- **Exercise data**
^^^^^^^^^^^^^^^^
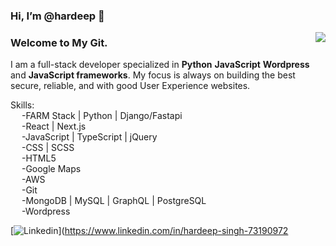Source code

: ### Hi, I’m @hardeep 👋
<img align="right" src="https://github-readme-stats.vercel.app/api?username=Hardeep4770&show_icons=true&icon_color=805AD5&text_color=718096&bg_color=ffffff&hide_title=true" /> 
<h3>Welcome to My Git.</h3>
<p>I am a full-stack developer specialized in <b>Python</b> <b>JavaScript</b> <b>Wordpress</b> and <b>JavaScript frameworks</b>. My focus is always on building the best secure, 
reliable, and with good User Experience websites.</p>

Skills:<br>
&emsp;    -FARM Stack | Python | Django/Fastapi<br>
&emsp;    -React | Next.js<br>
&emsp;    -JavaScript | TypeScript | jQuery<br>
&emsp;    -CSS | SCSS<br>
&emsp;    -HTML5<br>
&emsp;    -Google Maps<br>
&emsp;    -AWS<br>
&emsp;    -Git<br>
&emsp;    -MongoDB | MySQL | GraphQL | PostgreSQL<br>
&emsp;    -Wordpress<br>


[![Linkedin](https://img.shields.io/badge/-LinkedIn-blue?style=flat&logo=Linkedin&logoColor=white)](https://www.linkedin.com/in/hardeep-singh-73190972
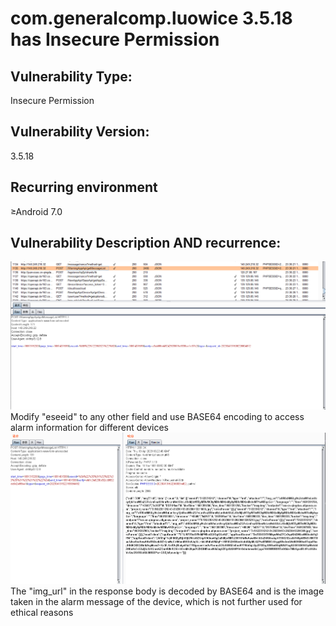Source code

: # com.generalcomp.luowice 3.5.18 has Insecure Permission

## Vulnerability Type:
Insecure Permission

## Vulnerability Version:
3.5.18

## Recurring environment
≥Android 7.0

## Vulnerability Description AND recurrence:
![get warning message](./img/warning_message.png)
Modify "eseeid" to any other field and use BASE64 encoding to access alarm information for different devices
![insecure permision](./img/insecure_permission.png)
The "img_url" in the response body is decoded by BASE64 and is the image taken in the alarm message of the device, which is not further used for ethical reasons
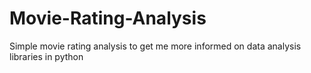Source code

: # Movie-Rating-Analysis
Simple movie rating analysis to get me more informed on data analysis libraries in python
^^^^^^^^^^^^^^^^
- **Work required**
Without including a single picture, restate all of the data word for word.

- **Answer for the task**
Source code

: ### Hi, I’m @hardeep 👋
<img align="right" src="https://github-readme-stats.vercel.app/api?username=Hardeep4770&show_icons=true&icon_color=805AD5&text_color=718096&bg_color=ffffff&hide_title=true" /> 
<h3>Welcome to My Git.</h3>
<p>I am a full-stack developer specialized in <b>Python</b> <b>JavaScript</b> <b>Wordpress</b> and <b>JavaScript frameworks</b>. My focus is always on building the best secure, 
reliable, and with good User Experience websites.</p>

Skills:<br>
&emsp;    -FARM Stack | Python | Django/Fastapi<br>
&emsp;    -React | Next.js<br>
&emsp;    -JavaScript | TypeScript | jQuery<br>
&emsp;    -CSS | SCSS<br>
&emsp;    -HTML5<br>
&emsp;    -Google Maps<br>
&emsp;    -AWS<br>
&emsp;    -Git<br>
&emsp;    -MongoDB | MySQL | GraphQL | PostgreSQL<br>
&emsp;    -Wordpress<br>


[![Linkedin](https://img.shields.io/badge/-LinkedIn-blue?style=flat&logo=Linkedin&logoColor=white)](https://www.linkedin.com/in/hardeep-singh-73190972
Source code

: # com.generalcomp.luowice 3.5.18 has Insecure Permission

## Vulnerability Type:
Insecure Permission

## Vulnerability Version:
3.5.18

## Recurring environment
≥Android 7.0

## Vulnerability Description AND recurrence:
![get warning message](./img/warning_message.png)
Modify "eseeid" to any other field and use BASE64 encoding to access alarm information for different devices
![insecure permision](./img/insecure_permission.png)
The "img_url" in the response body is decoded by BASE64 and is the image taken in the alarm message of the device, which is not further used for ethical reasons
Source code

: # Movie-Rating-Analysis
Simple movie rating analysis to get me more informed on data analysis libraries in python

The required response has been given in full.